____ DATA UNDER STUDY

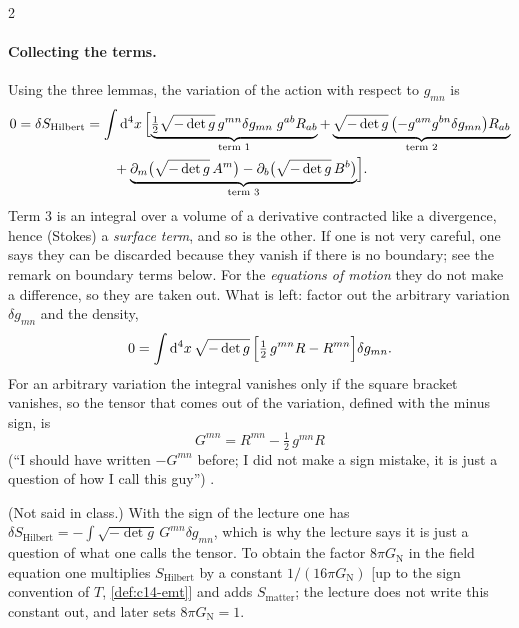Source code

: \begin{paracol}{2}
\paragraph{Collecting the terms.} Using the three lemmas, the variation of the action with respect to $g_{mn}$ is
\[
\begin{aligned}
  0=\delta S_{\mathrm{Hilbert}}&=\int\mathrm d^4x\,\Bigl[\underbrace{\tfrac12\sqrt{-\det g}\,g^{mn}\delta g_{mn}\;g^{ab}R_{ab}}_{\text{term 1}}
  +\underbrace{\sqrt{-\det g}\,\bigl(-g^{am}g^{bn}\delta g_{mn}\bigr)R_{ab}}_{\text{term 2}}\\
  &\qquad+\underbrace{\partial_m\bigl(\sqrt{-\det g}\,A^m\bigr)-\partial_b\bigl(\sqrt{-\det g}\,B^b\bigr)}_{\text{term 3}}\Bigr].
\end{aligned}
\]
Term 3 is an integral over a volume of a derivative contracted like a divergence, hence (Stokes) a \emph{surface term}, and so is the other. If one is not very careful, one says they can be discarded because they vanish if there is no boundary; see the remark on boundary terms below. For the \emph{equations of motion} they do not make a difference, so they are taken out. What is left: factor out the arbitrary variation $\delta g_{mn}$ and the density,
\[
  0=\int\mathrm d^4x\,\sqrt{-\det g}\,\Bigl[\tfrac12\,g^{mn}R-R^{mn}\Bigr]\delta g_{mn}.
\]
For an arbitrary variation the integral vanishes only if the square bracket vanishes, so the tensor that comes out of the variation, defined with the minus sign, is
\begin{equation}\label{eq:c15-einsteintensor}
  G^{mn}=R^{mn}-\tfrac12\,g^{mn}R
\end{equation}
(``I should have written $-G^{mn}$ before; I did not make a sign mistake, it is just a question of how I call this guy'') .
\begin{coursenote}
(Not said in class.) With the sign of the lecture one has $\delta S_{\mathrm{Hilbert}}=-\int\sqrt{-\det g}\,G^{mn}\delta g_{mn}$, which is why the lecture says it is just a question of what one calls the tensor. To obtain the factor $8\pi G_{\mathrm N}$ in the field equation one multiplies $S_{\mathrm{Hilbert}}$ by a constant $1/(16\pi G_{\mathrm N})$ [up to the sign convention of $T$, \cref{def:c14-emt}] and adds $S_{\mathrm{matter}}$; the lecture does not write this constant out, and later sets $8\pi G_{\mathrm N}=1$.
\end{coursenote}


\end{paracol}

________

▶ WHAT YOU ARE ASKED TO DO:
Find the word "underbrace" in the records, and report each line that has it.

▶ RESPONSE:
  0=\delta S_{\mathrm{Hilbert}}&=\int\mathrm d^4x\,\Bigl[\underbrace{\tfrac12\sqrt{-\det g}\,g^{mn}\delta g_{mn}\;g^{ab}R_{ab}}_{\text{term 1}}
  +\underbrace{\sqrt{-\det g}\,\bigl(-g^{am}g^{bn}\delta g_{mn}\bigr)R_{ab}}_{\text{term 2}}\\
  &\qquad+\underbrace{\partial_m\bigl(\sqrt{-\det g}\,A^m\bigr)-\partial_b\bigl(\sqrt{-\det g}\,B^b\bigr)}_{\text{term 3}}\Bigr].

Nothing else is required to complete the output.